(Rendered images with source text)

*** Begin section ***

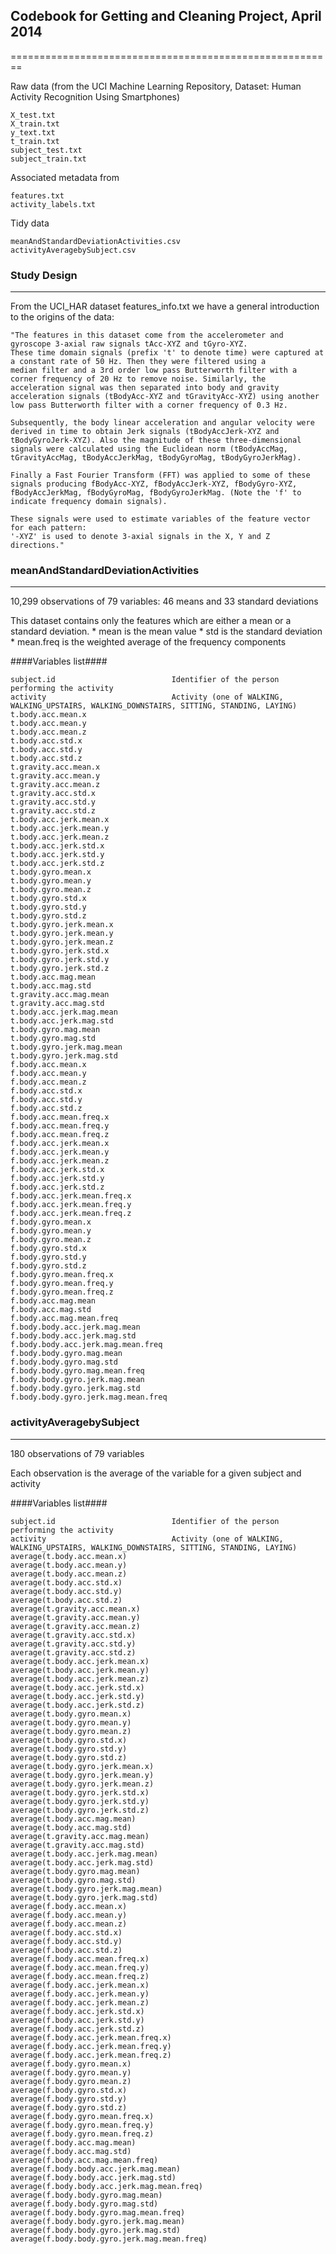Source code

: ## Codebook for Getting and Cleaning Project, April 2014 ##
========================================================

Raw data (from the UCI Machine Learning Repository, Dataset: Human Activity Recognition Using Smartphones)

	X_test.txt
	X_train.txt
	y_text.txt
	t_train.txt
	subject_test.txt
	subject_train.txt

Associated metadata from

	features.txt
	activity_labels.txt


Tidy data

	meanAndStandardDeviationActivities.csv
	activityAveragebySubject.csv


### Study Design ###
--------------------

From the UCI_HAR dataset features_info.txt we have a general introduction to the origins of the data:

	"The features in this dataset come from the accelerometer and gyroscope 3-axial raw signals tAcc-XYZ and tGyro-XYZ. 
	These time domain signals (prefix 't' to denote time) were captured at a constant rate of 50 Hz. Then they were filtered using a 
	median filter and a 3rd order low pass Butterworth filter with a corner frequency of 20 Hz to remove noise. Similarly, the 
	acceleration signal was then separated into body and gravity acceleration signals (tBodyAcc-XYZ and tGravityAcc-XYZ) using another 
	low pass Butterworth filter with a corner frequency of 0.3 Hz. 

	Subsequently, the body linear acceleration and angular velocity were derived in time to obtain Jerk signals (tBodyAccJerk-XYZ and 
	tBodyGyroJerk-XYZ). Also the magnitude of these three-dimensional signals were calculated using the Euclidean norm (tBodyAccMag, 
	tGravityAccMag, tBodyAccJerkMag, tBodyGyroMag, tBodyGyroJerkMag). 

	Finally a Fast Fourier Transform (FFT) was applied to some of these signals producing fBodyAcc-XYZ, fBodyAccJerk-XYZ, fBodyGyro-XYZ, 
	fBodyAccJerkMag, fBodyGyroMag, fBodyGyroJerkMag. (Note the 'f' to indicate frequency domain signals). 

	These signals were used to estimate variables of the feature vector for each pattern:  
	'-XYZ' is used to denote 3-axial signals in the X, Y and Z directions."



### meanAndStandardDeviationActivities ###
------------------------------------------
10,299 observations of 79 variables: 46 means and 33 standard deviations

This dataset contains only the features which are either a mean or a standard deviation.
	* mean is the mean value
	* std is the standard deviation
	* mean.freq is the weighted average of the frequency components


####Variables list####

	subject.id 							Identifier of the person performing the activity
	activity  							Activity (one of WALKING, WALKING_UPSTAIRS, WALKING_DOWNSTAIRS, SITTING, STANDING, LAYING)
	t.body.acc.mean.x
	t.body.acc.mean.y
	t.body.acc.mean.z
	t.body.acc.std.x
	t.body.acc.std.y
	t.body.acc.std.z
	t.gravity.acc.mean.x
	t.gravity.acc.mean.y
	t.gravity.acc.mean.z
	t.gravity.acc.std.x
	t.gravity.acc.std.y
	t.gravity.acc.std.z
	t.body.acc.jerk.mean.x
	t.body.acc.jerk.mean.y
	t.body.acc.jerk.mean.z
	t.body.acc.jerk.std.x
	t.body.acc.jerk.std.y
	t.body.acc.jerk.std.z
	t.body.gyro.mean.x
	t.body.gyro.mean.y
	t.body.gyro.mean.z
	t.body.gyro.std.x
	t.body.gyro.std.y
	t.body.gyro.std.z
	t.body.gyro.jerk.mean.x
	t.body.gyro.jerk.mean.y
	t.body.gyro.jerk.mean.z
	t.body.gyro.jerk.std.x
	t.body.gyro.jerk.std.y
	t.body.gyro.jerk.std.z
	t.body.acc.mag.mean
	t.body.acc.mag.std
	t.gravity.acc.mag.mean
	t.gravity.acc.mag.std
	t.body.acc.jerk.mag.mean
	t.body.acc.jerk.mag.std
	t.body.gyro.mag.mean
	t.body.gyro.mag.std
	t.body.gyro.jerk.mag.mean
	t.body.gyro.jerk.mag.std
	f.body.acc.mean.x
	f.body.acc.mean.y
	f.body.acc.mean.z
	f.body.acc.std.x
	f.body.acc.std.y
	f.body.acc.std.z
	f.body.acc.mean.freq.x
	f.body.acc.mean.freq.y
	f.body.acc.mean.freq.z
	f.body.acc.jerk.mean.x
	f.body.acc.jerk.mean.y
	f.body.acc.jerk.mean.z
	f.body.acc.jerk.std.x
	f.body.acc.jerk.std.y
	f.body.acc.jerk.std.z
	f.body.acc.jerk.mean.freq.x
	f.body.acc.jerk.mean.freq.y
	f.body.acc.jerk.mean.freq.z
	f.body.gyro.mean.x
	f.body.gyro.mean.y
	f.body.gyro.mean.z
	f.body.gyro.std.x
	f.body.gyro.std.y
	f.body.gyro.std.z
	f.body.gyro.mean.freq.x
	f.body.gyro.mean.freq.y
	f.body.gyro.mean.freq.z
	f.body.acc.mag.mean
	f.body.acc.mag.std
	f.body.acc.mag.mean.freq
	f.body.body.acc.jerk.mag.mean
	f.body.body.acc.jerk.mag.std
	f.body.body.acc.jerk.mag.mean.freq
	f.body.body.gyro.mag.mean
	f.body.body.gyro.mag.std
	f.body.body.gyro.mag.mean.freq
	f.body.body.gyro.jerk.mag.mean
	f.body.body.gyro.jerk.mag.std
	f.body.body.gyro.jerk.mag.mean.freq


### activityAveragebySubject ###
--------------------------------
180 observations of 79 variables

Each observation is the average of the variable for a given subject and activity

####Variables list####

	subject.id 							Identifier of the person performing the activity
	activity  							Activity (one of WALKING, WALKING_UPSTAIRS, WALKING_DOWNSTAIRS, SITTING, STANDING, LAYING)
	average(t.body.acc.mean.x)
	average(t.body.acc.mean.y)
	average(t.body.acc.mean.z)
	average(t.body.acc.std.x)
	average(t.body.acc.std.y)
	average(t.body.acc.std.z)
	average(t.gravity.acc.mean.x)
	average(t.gravity.acc.mean.y)
	average(t.gravity.acc.mean.z)
	average(t.gravity.acc.std.x)
	average(t.gravity.acc.std.y)
	average(t.gravity.acc.std.z)
	average(t.body.acc.jerk.mean.x)
	average(t.body.acc.jerk.mean.y)
	average(t.body.acc.jerk.mean.z)
	average(t.body.acc.jerk.std.x)
	average(t.body.acc.jerk.std.y)
	average(t.body.acc.jerk.std.z)
	average(t.body.gyro.mean.x)
	average(t.body.gyro.mean.y)
	average(t.body.gyro.mean.z)
	average(t.body.gyro.std.x)
	average(t.body.gyro.std.y)
	average(t.body.gyro.std.z)
	average(t.body.gyro.jerk.mean.x)
	average(t.body.gyro.jerk.mean.y)
	average(t.body.gyro.jerk.mean.z)
	average(t.body.gyro.jerk.std.x)
	average(t.body.gyro.jerk.std.y)
	average(t.body.gyro.jerk.std.z)
	average(t.body.acc.mag.mean)
	average(t.body.acc.mag.std)
	average(t.gravity.acc.mag.mean)
	average(t.gravity.acc.mag.std)
	average(t.body.acc.jerk.mag.mean)
	average(t.body.acc.jerk.mag.std)
	average(t.body.gyro.mag.mean)
	average(t.body.gyro.mag.std)
	average(t.body.gyro.jerk.mag.mean)
	average(t.body.gyro.jerk.mag.std)
	average(f.body.acc.mean.x)
	average(f.body.acc.mean.y)
	average(f.body.acc.mean.z)
	average(f.body.acc.std.x)
	average(f.body.acc.std.y)
	average(f.body.acc.std.z)
	average(f.body.acc.mean.freq.x)
	average(f.body.acc.mean.freq.y)
	average(f.body.acc.mean.freq.z)
	average(f.body.acc.jerk.mean.x)
	average(f.body.acc.jerk.mean.y)
	average(f.body.acc.jerk.mean.z)
	average(f.body.acc.jerk.std.x)
	average(f.body.acc.jerk.std.y)
	average(f.body.acc.jerk.std.z)
	average(f.body.acc.jerk.mean.freq.x)
	average(f.body.acc.jerk.mean.freq.y)
	average(f.body.acc.jerk.mean.freq.z)
	average(f.body.gyro.mean.x)
	average(f.body.gyro.mean.y)
	average(f.body.gyro.mean.z)
	average(f.body.gyro.std.x)
	average(f.body.gyro.std.y)
	average(f.body.gyro.std.z)
	average(f.body.gyro.mean.freq.x)
	average(f.body.gyro.mean.freq.y)
	average(f.body.gyro.mean.freq.z)
	average(f.body.acc.mag.mean)
	average(f.body.acc.mag.std)
	average(f.body.acc.mag.mean.freq)
	average(f.body.body.acc.jerk.mag.mean)
	average(f.body.body.acc.jerk.mag.std)
	average(f.body.body.acc.jerk.mag.mean.freq)
	average(f.body.body.gyro.mag.mean)
	average(f.body.body.gyro.mag.std)
	average(f.body.body.gyro.mag.mean.freq)
	average(f.body.body.gyro.jerk.mag.mean)
	average(f.body.body.gyro.jerk.mag.std)
	average(f.body.body.gyro.jerk.mag.mean.freq)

*** End section ***

● **Prompt**
Check each line of the records for the string "corner" and copy those that have it.

● **Response area**
	median filter and a 3rd order low pass Butterworth filter with a corner frequency of 20 Hz to remove noise. Similarly, the 
	low pass Butterworth filter with a corner frequency of 0.3 Hz. 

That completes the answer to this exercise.